SUPPLIED DATA:
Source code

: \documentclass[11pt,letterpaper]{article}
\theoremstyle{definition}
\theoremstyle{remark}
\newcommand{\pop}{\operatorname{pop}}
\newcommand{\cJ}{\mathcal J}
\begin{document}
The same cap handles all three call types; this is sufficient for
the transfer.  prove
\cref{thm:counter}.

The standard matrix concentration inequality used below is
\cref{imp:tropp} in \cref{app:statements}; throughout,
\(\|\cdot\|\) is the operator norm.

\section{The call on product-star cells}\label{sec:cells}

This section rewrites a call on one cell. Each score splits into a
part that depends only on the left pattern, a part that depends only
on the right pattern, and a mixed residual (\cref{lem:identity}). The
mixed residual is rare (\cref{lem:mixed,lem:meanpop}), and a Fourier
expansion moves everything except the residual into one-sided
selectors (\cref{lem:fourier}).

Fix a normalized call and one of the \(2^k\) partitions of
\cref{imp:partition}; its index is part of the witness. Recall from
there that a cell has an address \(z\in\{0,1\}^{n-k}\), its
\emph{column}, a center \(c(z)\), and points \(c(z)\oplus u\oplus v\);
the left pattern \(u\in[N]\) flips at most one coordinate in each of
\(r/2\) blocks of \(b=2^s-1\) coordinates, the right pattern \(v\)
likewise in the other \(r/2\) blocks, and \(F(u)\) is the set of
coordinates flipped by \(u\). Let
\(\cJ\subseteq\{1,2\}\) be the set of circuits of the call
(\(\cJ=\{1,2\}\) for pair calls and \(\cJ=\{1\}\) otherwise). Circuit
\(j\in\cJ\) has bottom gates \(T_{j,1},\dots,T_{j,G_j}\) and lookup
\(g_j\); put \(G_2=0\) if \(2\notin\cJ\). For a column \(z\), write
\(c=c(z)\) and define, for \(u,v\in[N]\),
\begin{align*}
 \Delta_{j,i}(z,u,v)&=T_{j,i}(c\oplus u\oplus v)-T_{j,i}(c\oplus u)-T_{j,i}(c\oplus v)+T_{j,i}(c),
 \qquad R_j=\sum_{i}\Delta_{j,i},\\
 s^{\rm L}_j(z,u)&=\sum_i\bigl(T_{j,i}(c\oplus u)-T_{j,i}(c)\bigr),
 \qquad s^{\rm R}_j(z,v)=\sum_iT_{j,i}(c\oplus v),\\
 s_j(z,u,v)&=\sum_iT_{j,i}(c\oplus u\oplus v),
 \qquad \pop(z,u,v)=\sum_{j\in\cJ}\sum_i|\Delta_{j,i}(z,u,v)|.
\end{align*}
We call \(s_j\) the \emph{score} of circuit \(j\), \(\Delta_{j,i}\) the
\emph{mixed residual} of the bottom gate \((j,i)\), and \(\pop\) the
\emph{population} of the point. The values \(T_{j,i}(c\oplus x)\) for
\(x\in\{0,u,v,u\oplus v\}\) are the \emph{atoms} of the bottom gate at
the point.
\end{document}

---

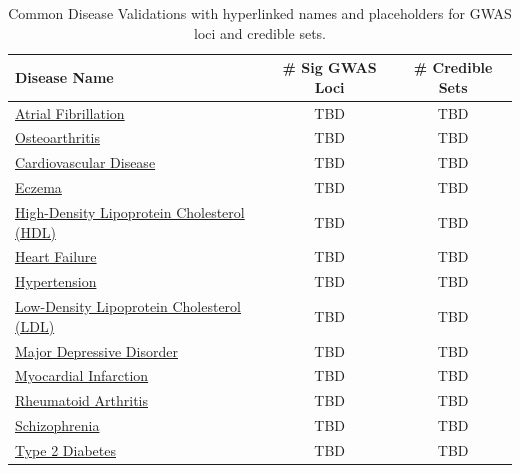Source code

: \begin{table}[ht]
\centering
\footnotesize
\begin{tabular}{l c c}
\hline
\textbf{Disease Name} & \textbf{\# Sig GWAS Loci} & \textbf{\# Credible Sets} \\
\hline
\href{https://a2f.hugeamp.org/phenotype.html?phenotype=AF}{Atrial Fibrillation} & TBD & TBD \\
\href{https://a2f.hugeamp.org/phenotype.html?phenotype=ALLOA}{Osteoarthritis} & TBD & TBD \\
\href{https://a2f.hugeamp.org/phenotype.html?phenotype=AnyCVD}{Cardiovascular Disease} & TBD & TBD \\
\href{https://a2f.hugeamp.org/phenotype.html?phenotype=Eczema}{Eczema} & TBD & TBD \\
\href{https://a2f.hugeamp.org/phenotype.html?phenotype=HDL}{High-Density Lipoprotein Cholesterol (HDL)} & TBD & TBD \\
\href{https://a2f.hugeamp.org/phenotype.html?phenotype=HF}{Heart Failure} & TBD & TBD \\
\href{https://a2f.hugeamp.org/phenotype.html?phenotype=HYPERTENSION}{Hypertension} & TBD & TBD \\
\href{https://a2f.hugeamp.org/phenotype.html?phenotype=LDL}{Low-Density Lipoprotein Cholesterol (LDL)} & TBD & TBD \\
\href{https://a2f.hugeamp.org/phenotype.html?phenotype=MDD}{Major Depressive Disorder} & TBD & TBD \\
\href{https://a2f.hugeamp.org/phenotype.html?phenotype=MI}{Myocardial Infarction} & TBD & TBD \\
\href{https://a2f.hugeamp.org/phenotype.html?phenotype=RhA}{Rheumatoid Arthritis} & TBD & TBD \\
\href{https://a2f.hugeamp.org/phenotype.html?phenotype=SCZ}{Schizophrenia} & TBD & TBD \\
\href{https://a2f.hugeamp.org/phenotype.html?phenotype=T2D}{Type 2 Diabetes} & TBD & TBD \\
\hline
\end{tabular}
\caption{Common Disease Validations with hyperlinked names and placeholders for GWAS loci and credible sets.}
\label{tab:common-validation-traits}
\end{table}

---

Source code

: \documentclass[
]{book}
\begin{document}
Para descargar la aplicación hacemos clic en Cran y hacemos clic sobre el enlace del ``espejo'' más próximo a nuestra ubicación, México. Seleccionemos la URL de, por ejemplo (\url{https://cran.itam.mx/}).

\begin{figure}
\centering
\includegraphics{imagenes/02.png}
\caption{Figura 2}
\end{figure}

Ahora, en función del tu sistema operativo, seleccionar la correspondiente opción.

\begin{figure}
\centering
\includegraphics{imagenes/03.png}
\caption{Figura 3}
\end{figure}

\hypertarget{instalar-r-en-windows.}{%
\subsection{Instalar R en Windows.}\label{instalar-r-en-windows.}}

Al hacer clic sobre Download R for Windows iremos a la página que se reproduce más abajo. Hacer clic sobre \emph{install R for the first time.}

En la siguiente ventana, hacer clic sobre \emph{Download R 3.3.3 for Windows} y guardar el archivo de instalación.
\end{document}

WHAT IS NEEDED:
Every line that holds the word "cref" should be copied from the records.

EXERCISE RESPONSE:
\cref{thm:counter}.
\cref{imp:tropp} in \cref{app:statements}; throughout,
on the right pattern, and a mixed residual (\cref{lem:identity}). The
mixed residual is rare (\cref{lem:mixed,lem:meanpop}), and a Fourier
selectors (\cref{lem:fourier}).
\cref{imp:partition}; its index is part of the witness. Recall from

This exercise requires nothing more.